In the lab I was encountering evictions due to memory, disk space and other resource limitations. My collection scripts were connecting to the pods and not the nodes. This approach lacks valuable, lineage information needed to fully troubleshoot issues.
For example, my master-0, SQL Server, pod was getting evicted and restarted. I used SSH to connect to the master-0 pod.
Note: the debug information and logs located on the pod are reset during the restart and limit troubleshooting.
Using kubectl and running kubectl get events or kubectl describe pod master-0 -n mssql-cluster did not give me what I needed to understand what happened with the kubelet interactions related to the evictions.
I then executed kubectl get pods -n mssql-cluster -o wide. This output shows the node the master-0 pod is serviced by is node adlgh1-0 on my cluster.

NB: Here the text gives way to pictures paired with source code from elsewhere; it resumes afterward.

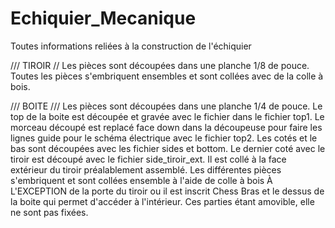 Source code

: # Echiquier_Mecanique
Toutes informations reliées à la construction de l'échiquier

/// TIROIR //
Les pièces sont découpées dans une planche 1/8 de pouce.
Toutes les pièces s'embriquent ensembles et sont collées avec de la colle à bois.

/// BOITE ///
Les pièces sont découpées dans une planche 1/4 de pouce.
Le top de la boite est découpée et gravée avec le fichier dans le fichier top1. Le morceau découpé est replacé face down dans la découpeuse pour faire les lignes guide pour le schéma électrique avec le fichier top2.
Les cotés et le bas sont découpées avec les fichier sides et bottom.
Le dernier coté avec le tiroir est découpé avec le fichier side_tiroir_ext. Il est collé à la face extérieur du tiroir préalablement assemblé.
Les différentes pièces s'embriquent et sont collées ensemble à l'aide de colle à bois À L'EXCEPTION de la porte du tiroir ou il est inscrit Chess Bras et le dessus de la boite qui permet d'accéder à l'intérieur.
Ces parties étant amovible, elle ne sont pas fixées.


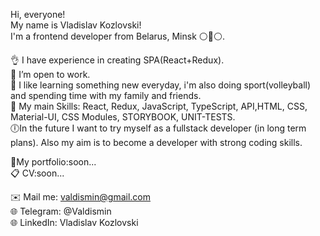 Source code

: Hi, everyone!  
My name is Vladislav Kozlovski!  
I'm a frontend developer from Belarus, Minsk ⚪🔴⚪.  

👌 I have experience in creating SPA(React+Redux).  
📌 I’m open to work.  
💼 I like learning something new everyday, i'm also doing sport(volleyball) and spending time with my family and friends.  
👀 My main Skills: React, Redux, JavaScript, TypeScript, API,HTML, CSS, Material-UI, CSS Modules, STORYBOOK, UNIT-TESTS.  
🕕In the future I want to try myself as a fullstack developer (in long term plans). Also my aim is to become a developer with strong coding skills.  

📑My portfolio:soon...  
📋 CV:soon...  

✉️ Mail me: valdismin@gmail.com  
🌐 Telegram: @Valdismin  
🌐 LinkedIn: Vladislav Kozlovski  
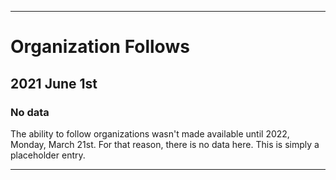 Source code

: 
***

# Organization Follows

## 2021 June 1st

### No data

The ability to follow organizations wasn't made available until 2022, Monday, March 21st. For that reason, there is no data here. This is simply a placeholder entry.

***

NAMESPACE NAME READY STATUS RESTARTS AGE IP NODE NOMINATED NODE READINESS GATES
mssql-cluster master-0 3/3 Running 0 4h36m 10.244.0.209 adlghl-0 <none> <none>
I then executed kubectl get nodes -o wide and obtained the IP address of the adlgh1-0 node. Using the ip address I established an SSH connection to the node and continued troubleshooting.
I exeuted various flavors of the journalctl command, spanning the time ranges the pod restarted and found events highlighting the eviction.
kubelet[1242]: I1205 02:54:35.371117 1242 image_gc_manager.go:300] [imageGCManager]: Disk usage on image filesystem is at 85% which is over the high threshold (85%). Trying to free 5214368563 bytes down to the low threshold (80%).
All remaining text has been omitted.